Melekler sorarlar: "Sizin Allah için olan muhabbetiniz neydi?" Onlar "Biz birbirimizi sırf Allah için severdik" derler. "Girin cennete! Cennet, çalışanların karşılığını alacağı sevap yeridir!" derler. Elbette çağrılacaklar sadece bunlar değildir. Rabbim bizleri cennete çağrılanlardan eylesin. Cehenneme doğru davet edilenlerden değil.
Cennete en sonda giren kişi Cennet ehli cennete davet edilir. Cehennem ehli de cehenneme sokulur. Zor, çetin, dehşetli ve uzun bir gündür.
Belki milyonlarca yıla denk bir gündür. Bu arada cehennemde kalıp da, sonradan tahliye edilip cennete girenler vardır. Çünkü mümin kişi cehennemde ebedi kalmayacaktır. Efendimiz buradan bir manzarayı bize aktarıyor ve şöyle buyuruyor: "Cennete en son girecek olan kişi, bir yürüyüp, bir düşen kişidir. Onu ateşe atarlar. Ateşten kurtulunca şöyle der:
- Beni senden -cehennemden- kurtaran Allah'ı tespih ederim (O noksan sıfatlardan uzaktır.) Daha önce ve sonra gelenlerin hiçbirine vermediğini bana verdi. Yani beni cehennemden kurtardı.

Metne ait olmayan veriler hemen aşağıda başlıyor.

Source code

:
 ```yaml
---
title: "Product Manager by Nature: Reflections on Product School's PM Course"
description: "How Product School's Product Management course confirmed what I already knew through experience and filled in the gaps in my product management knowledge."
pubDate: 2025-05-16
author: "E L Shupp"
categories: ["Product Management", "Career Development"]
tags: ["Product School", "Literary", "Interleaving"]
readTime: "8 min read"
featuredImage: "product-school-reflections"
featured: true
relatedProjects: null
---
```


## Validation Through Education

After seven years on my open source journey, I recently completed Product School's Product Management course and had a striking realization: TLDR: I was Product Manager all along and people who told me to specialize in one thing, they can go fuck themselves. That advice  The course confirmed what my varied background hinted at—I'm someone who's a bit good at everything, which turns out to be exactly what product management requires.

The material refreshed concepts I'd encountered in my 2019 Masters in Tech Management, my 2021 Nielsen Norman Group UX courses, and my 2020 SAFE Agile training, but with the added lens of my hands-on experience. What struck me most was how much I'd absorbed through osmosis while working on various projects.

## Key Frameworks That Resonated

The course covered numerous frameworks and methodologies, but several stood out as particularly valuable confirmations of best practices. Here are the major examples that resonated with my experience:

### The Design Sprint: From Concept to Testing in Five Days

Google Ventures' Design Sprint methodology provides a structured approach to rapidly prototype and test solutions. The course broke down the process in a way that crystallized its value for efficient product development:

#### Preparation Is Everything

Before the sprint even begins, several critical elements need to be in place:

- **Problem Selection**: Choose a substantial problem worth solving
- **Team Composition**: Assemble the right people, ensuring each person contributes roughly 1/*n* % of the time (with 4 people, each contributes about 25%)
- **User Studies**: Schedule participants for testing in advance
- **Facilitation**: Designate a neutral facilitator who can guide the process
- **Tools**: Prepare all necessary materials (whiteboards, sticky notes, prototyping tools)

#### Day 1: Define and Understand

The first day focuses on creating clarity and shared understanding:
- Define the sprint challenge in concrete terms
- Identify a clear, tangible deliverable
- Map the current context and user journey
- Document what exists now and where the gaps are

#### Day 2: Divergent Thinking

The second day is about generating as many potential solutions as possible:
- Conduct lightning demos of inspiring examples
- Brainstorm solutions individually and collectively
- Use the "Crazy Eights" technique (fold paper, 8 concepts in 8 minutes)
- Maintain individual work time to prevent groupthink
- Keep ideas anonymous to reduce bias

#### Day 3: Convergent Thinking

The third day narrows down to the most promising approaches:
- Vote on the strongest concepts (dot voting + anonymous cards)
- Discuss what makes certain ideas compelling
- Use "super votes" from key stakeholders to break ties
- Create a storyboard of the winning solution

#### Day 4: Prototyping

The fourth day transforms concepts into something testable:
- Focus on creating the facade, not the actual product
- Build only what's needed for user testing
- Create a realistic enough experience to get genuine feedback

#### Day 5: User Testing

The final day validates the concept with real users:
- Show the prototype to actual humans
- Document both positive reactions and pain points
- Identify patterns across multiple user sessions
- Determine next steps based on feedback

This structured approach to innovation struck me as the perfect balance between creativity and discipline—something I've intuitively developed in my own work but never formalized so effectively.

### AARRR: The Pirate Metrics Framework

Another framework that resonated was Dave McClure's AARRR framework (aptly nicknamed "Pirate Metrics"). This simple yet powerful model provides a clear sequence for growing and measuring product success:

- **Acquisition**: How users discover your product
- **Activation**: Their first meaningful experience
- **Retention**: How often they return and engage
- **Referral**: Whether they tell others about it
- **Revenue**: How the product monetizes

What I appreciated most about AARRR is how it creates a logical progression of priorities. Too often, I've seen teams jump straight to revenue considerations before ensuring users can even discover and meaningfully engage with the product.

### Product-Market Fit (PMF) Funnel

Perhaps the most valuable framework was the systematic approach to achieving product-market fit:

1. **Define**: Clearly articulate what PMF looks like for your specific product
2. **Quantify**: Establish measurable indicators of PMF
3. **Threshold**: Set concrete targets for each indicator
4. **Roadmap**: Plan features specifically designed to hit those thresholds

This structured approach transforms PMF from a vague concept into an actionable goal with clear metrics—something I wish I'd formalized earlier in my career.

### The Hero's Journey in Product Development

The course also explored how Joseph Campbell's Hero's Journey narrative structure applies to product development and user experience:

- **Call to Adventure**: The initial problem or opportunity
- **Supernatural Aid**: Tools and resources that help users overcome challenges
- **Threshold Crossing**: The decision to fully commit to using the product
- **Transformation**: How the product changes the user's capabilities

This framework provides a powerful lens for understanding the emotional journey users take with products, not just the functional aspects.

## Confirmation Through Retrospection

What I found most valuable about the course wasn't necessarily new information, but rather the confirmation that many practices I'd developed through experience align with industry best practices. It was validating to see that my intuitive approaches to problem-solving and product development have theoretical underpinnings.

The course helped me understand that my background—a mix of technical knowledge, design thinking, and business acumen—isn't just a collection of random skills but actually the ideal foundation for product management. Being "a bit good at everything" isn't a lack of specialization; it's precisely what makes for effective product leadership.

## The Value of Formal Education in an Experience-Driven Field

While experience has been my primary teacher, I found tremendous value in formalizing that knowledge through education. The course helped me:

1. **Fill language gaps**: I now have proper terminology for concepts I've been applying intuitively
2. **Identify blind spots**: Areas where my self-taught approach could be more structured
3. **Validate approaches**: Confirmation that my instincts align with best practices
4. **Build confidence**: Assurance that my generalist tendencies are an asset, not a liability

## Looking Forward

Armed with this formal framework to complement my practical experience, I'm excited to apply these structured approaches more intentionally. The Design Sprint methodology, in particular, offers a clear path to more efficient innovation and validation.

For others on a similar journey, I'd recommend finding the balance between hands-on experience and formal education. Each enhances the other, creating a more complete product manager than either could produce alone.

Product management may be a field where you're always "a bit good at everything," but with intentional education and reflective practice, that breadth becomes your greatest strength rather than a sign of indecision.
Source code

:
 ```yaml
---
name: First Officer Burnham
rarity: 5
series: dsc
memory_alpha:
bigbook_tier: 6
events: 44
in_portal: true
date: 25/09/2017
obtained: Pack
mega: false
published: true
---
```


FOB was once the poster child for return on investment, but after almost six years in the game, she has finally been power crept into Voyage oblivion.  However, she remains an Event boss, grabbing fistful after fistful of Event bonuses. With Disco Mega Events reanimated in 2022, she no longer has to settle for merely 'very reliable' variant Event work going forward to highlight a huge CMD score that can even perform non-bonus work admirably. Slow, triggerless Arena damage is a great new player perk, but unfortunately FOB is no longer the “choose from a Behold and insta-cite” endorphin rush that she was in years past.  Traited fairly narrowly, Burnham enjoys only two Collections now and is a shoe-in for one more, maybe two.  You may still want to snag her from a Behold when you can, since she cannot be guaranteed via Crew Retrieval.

O kişi için gölgesi çok büyük olan bir ağaç yükselir. Adam burayı görünce der ki: "Ya Rabbi! Onu bana yaklaştır!
Ondan başka bir şey istemem!" Onu ağaca yaklaştırır ve suyundan içirir. Sonra onun için önceki ağaçtan daha büyük bir ağaç yükseltilir. O yine der ki: "Rabbim! Beni o ağaca yaklaştır!"
Senden bundan başkasını istemeyeceğime söz veririm. Allah onu yaklaştırır. Adam gölgeye gider. Sonra Yüce Allah önceki ağaçlardan daha büyük bir ağaç gösterir. Adam bu sefer yine dua eder: "Ya Rabbi! Beni ona yaklaştır!"
Adam o ağaca yaklaştırıldığı zaman cennet ehlinin seslerini duyar ve şöyle dua eder: "Ey Rabbim! Beni cennete yaklaştırırsan artık senden başka bir şey istemem!"
Bunun üzerine Yüce Allah der ki: "Ey Adem oğlu! Sen ne sözünde durmaz kimsesin! Kaç kere söz verdin, sözünde durmadın, hep caydın, hep yalan söyledin! Sana dünya ve onun gibisini versem razı olur musun?"